2011-02-28 Thread Mosbah Kushad
Hi Randy: I have had several trellising trials and  I can tell you that it
is difficult to keep the trees growing upright and to keep them from
snapping at the graft union (especially Gala), if you use a single wire. The
only possibility is to use a vigorous rootstock in the M.26 size.  Use a 10'
metal conduit, place the wire at a height (6' to 7') so that you can walk
under the wire when trees are still young and insert the rest of the conduit
in the ground.  It did a fair job for us in Central Illinois because we have
a very rich soil that makes trees on M.26 almost as big as on M.7.  I would
be hesitant to recommend it on sandy type soils or on M.9 or smaller
rootstocks. Hope this helps, Mosbah 

 

Mosbah M. Kushad

Food Crops Extension Specialist and Postharvest Physiologist

University of Illinois

1201 West Gregory Drive

Urbana, Illinois 61801

phone (217)244-5691

 

From: apple-crop-boun...@virtualorchard.net
[mailto:apple-crop-boun...@virtualorchard.net] On Behalf Of Randy Steffens
Jr
Sent: Monday, February 28, 2011 8:43 AM
To: Apple-crop discussion list
Subject: Re: [apple-crop] Vertical Scaffold Spacing

 

For those who have high-density orchards, do you find trellising with one
wire at about 9 feet provides sufficient support, if a bamboo stake or the
like is placed at each tree?

 

Randy Steffens Jr

Shepherd's Valley Orchards

Middle Tennessee





 

On Feb 28, 2011, at 6:55 AM, Con.Traas wrote:





I agree with Terence and Dave,

Their experience and concerns have been borne out here in Ireland over the
past number of years, where it has been survival of the more dense (orchards
rather than orchardists). Obviously there are limits, but in our own case,
for our single line orchards we have opted for 4 ft. x 11ft., and we have
found this a good spacing for the more vigorous Elstar variety (more
vigorous than Golden Delicious or Jonagold at least).

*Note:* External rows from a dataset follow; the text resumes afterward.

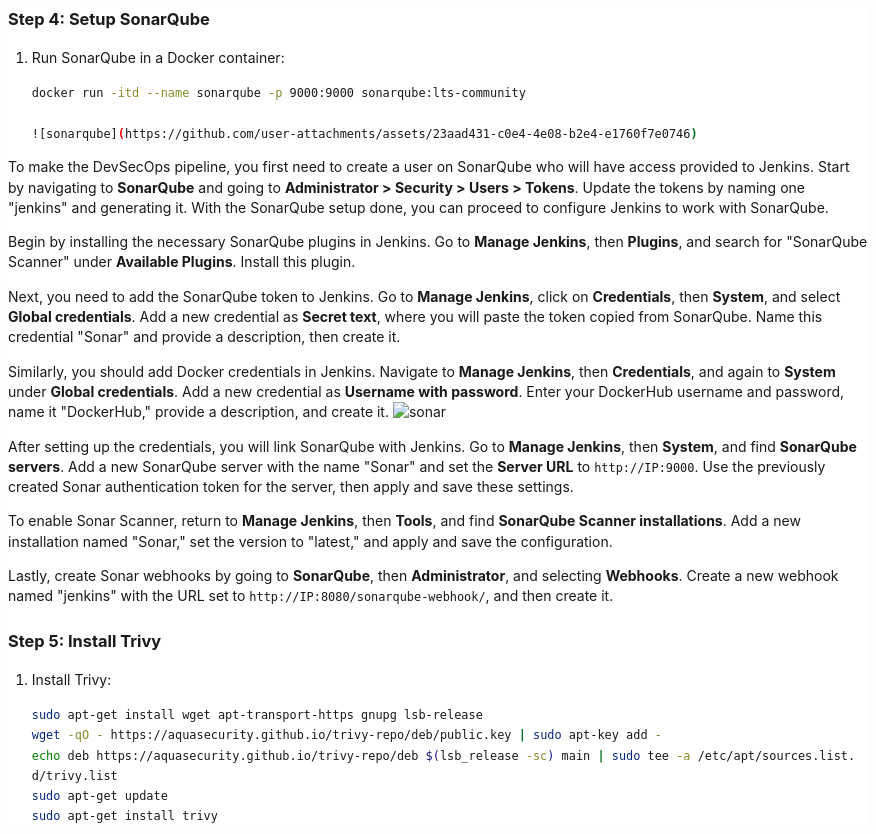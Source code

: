 ### Step 4: Setup SonarQube

1. Run SonarQube in a Docker container:
    ```bash
    docker run -itd --name sonarqube -p 9000:9000 sonarqube:lts-community
    
    ![sonarqube](https://github.com/user-attachments/assets/23aad431-c0e4-4e08-b2e4-e1760f7e0746)

    ```
To make the DevSecOps pipeline, you first need to create a user on SonarQube who will have access provided to Jenkins. Start by navigating to **SonarQube** and going to **Administrator > Security > Users > Tokens**. Update the tokens by naming one "jenkins" and generating it. With the SonarQube setup done, you can proceed to configure Jenkins to work with SonarQube.

Begin by installing the necessary SonarQube plugins in Jenkins. Go to **Manage Jenkins**, then **Plugins**, and search for "SonarQube Scanner" under **Available Plugins**. Install this plugin.

Next, you need to add the SonarQube token to Jenkins. Go to **Manage Jenkins**, click on **Credentials**, then **System**, and select **Global credentials**. Add a new credential as **Secret text**, where you will paste the token copied from SonarQube. Name this credential "Sonar" and provide a description, then create it.

Similarly, you should add Docker credentials in Jenkins. Navigate to **Manage Jenkins**, then **Credentials**, and again to **System** under **Global credentials**. Add a new credential as **Username with password**. Enter your DockerHub username and password, name it "DockerHub," provide a description, and create it.
![sonar](https://github.com/user-attachments/assets/fabb6e6b-4deb-4ba1-a08d-b89804924782)


After setting up the credentials, you will link SonarQube with Jenkins. Go to **Manage Jenkins**, then **System**, and find **SonarQube servers**. Add a new SonarQube server with the name "Sonar" and set the **Server URL** to `http://IP:9000`. Use the previously created Sonar authentication token for the server, then apply and save these settings.

To enable Sonar Scanner, return to **Manage Jenkins**, then **Tools**, and find **SonarQube Scanner installations**. Add a new installation named "Sonar," set the version to "latest," and apply and save the configuration.

Lastly, create Sonar webhooks by going to **SonarQube**, then **Administrator**, and selecting **Webhooks**. Create a new webhook named "jenkins" with the URL set to `http://IP:8080/sonarqube-webhook/`, and then create it.

### Step 5: Install Trivy

1. Install Trivy:
    ```bash
    sudo apt-get install wget apt-transport-https gnupg lsb-release
    wget -qO - https://aquasecurity.github.io/trivy-repo/deb/public.key | sudo apt-key add -
    echo deb https://aquasecurity.github.io/trivy-repo/deb $(lsb_release -sc) main | sudo tee -a /etc/apt/sources.list.d/trivy.list
    sudo apt-get update
    sudo apt-get install trivy
    ```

We do not grow the
trees as high as at lower latitudes (more mutual shading from taller trees
when you come this far North), and have found that a limit of about 5 ½ to 6
feet height of cropping wall works well. In practice, this wall commences
about 2 feet above the ground, and finishes at 7.5 feet, facilitating all
harvesting and pruning from ground level.